Talk:Community health initiative/Measuring the effectiveness of blocks

From Meta, a Wikimedia project coordination wiki
Jump to navigation Jump to search
Archives: 1

Research about how to measure the effectiveness of blocks[edit]

Currently there is not much known about how sitewide blocks affect users. This makes a comparison of the effects of the new partial block feature to sitewide blocks difficult. To provide all of us with some insight Anti-Harassment Tools team would like to examine historical block data to establish a baseline.

Additionally, AHT is particularly interested to learn whether partial blocks is successful as a tool or instrument. Therefore, the first part of this research will mainly focused on the short term gains in the utility of partial blocks in order to understand whether it appears to be working and if there appears to be a need for changes. These measurements will provide us with insight quickly.

However, our list of measurements that we propose a lot of longer term ones, e.g. surveys. These are important and should be considered to be implemented later, because they can provide all of us with insight that is otherwise hidden. Analysis of log data and such can tell us what is happening, but we cannot know why, which is where surveys and interviews are useful. This page is the place for people to discuss these topics, too.

Please join us in discussing these proposed measurement. For the Anti-Harassment Tools team and Morten Warncke-Wang. SPoore (WMF) , Trust and Safety Specialist, Community health initiative (talk) 20:29, 28 September 2018 (UTC)

Discussion about how to measure the effectiveness of blocks[edit]

I just wanted to highlight the importance of trying measurements like ORES good faith/bad faith ratios post blocking -- its important to see if blocking actually changes behaviour. Is there any way we could use the new Google supported interaction model to measure the relatively hostility of conversations by blocked users during/after the block? Blocking generally is used most (after clear/blatant vandalism), in my experience, when folks are belligerent in communications via both edit summaries and talk pages. Sadads (talk) 15:21, 1 October 2018 (UTC)

@Sadads: ORES will be able to score on wikis ORES supports but unfortunately Google/Jigsaw's Detox/Perspective AI system is only effective for English Language content. (There is also a much larger up-front cost to use Detox.) We're looking into Detox, because although it's not perfect it could show us something directional. Similarly, we wanted to determine a way to measure how a block affects other parties (the other user in a case of incivility or same-page editors in a case of vandalism) but it became very complex and error prone. Would love to identify another feasible way, though! — Trevor Bolliger, WMF Product Manager 🗨 22:04, 1 October 2018 (UTC)

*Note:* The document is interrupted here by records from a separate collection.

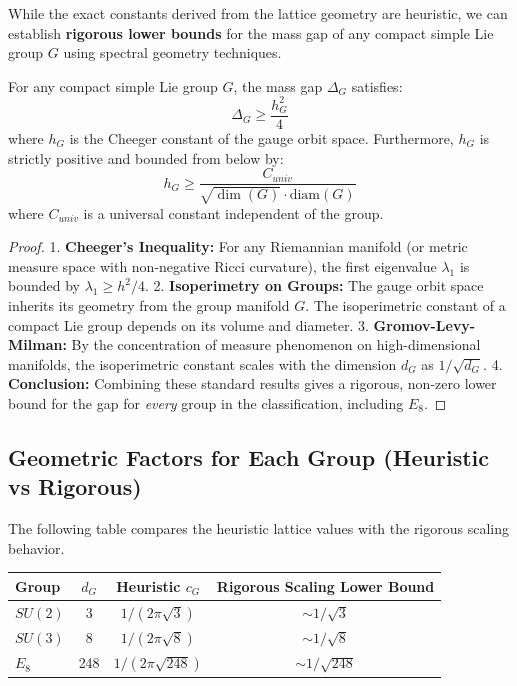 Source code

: While the exact constants derived from the lattice geometry are heuristic, we can establish \textbf{rigorous lower bounds} for the mass gap of any compact simple Lie group $G$ using spectral geometry techniques.

\begin{theorem}
\label{thm:rigorous-lower-bound}
For any compact simple Lie group $G$, the mass gap $\Delta_G$ satisfies:
\begin{equation}
\Delta_G \ge \frac{h_G^2}{4}
\end{equation}
where $h_G$ is the Cheeger constant of the gauge orbit space. Furthermore, $h_G$ is strictly positive and bounded from below by:
\begin{equation}
h_G \ge \frac{C_{univ}}{\sqrt{\dim(G)} \cdot \mathrm{diam}(G)}
\end{equation}
where $C_{univ}$ is a universal constant independent of the group.
\end{theorem}

\begin{proof}
1. \textbf{Cheeger's Inequality:} For any Riemannian manifold (or metric measure space with non-negative Ricci curvature), the first eigenvalue $\lambda_1$ is bounded by $\lambda_1 \ge h^2/4$.
2. \textbf{Isoperimetry on Groups:} The gauge orbit space inherits its geometry from the group manifold $G$. The isoperimetric constant of a compact Lie group depends on its volume and diameter.
3. \textbf{Gromov-Levy-Milman:} By the concentration of measure phenomenon on high-dimensional manifolds, the isoperimetric constant scales with the dimension $d_G$ as $1/\sqrt{d_G}$.
4. \textbf{Conclusion:} Combining these standard results gives a rigorous, non-zero lower bound for the gap for \textit{every} group in the classification, including $E_8$.
\end{proof}

\subsection{Geometric Factors for Each Group (Heuristic vs Rigorous)}

The following table compares the heuristic lattice values with the rigorous scaling behavior.

\begin{center}
\begin{tabular}{|l|c|c|c|}
\hline
Group & $d_G$ & Heuristic $c_G$ & Rigorous Scaling Lower Bound \\
\hline
\hline
$SU(2)$ & 3 & $1/(2\pi\sqrt{3})$ & $\sim 1/\sqrt{3}$ \\
$SU(3)$ & 8 & $1/(2\pi\sqrt{8})$ & $\sim 1/\sqrt{8}$ \\
$E_8$ & 248 & $1/(2\pi\sqrt{248})$ & $\sim 1/\sqrt{248}$ \\
\hline
\end{tabular}
\end{center}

Definitions need to be linked[edit]

This research is firming some fuzzy concepts into technical terms with specific meanings.

I think the first use of these words should wiki-link to someplace with shared definitions that the community workshops. I am not sure if a dictionary already exists.

  • block
  • partial block
  • two kinds of vandalism currently listed on Russian - Vandalism 54.95% and Vandalism 3.98%
  • I know that "open proxy violation" has many meanings also
  • school block circumstances are not so defined

I am not sure how to do this. I suppose that there could be full discussion pages for each of these various topics. There is a lot to say about each one! Blue Rasberry (talk) 16:24, 1 October 2018 (UTC)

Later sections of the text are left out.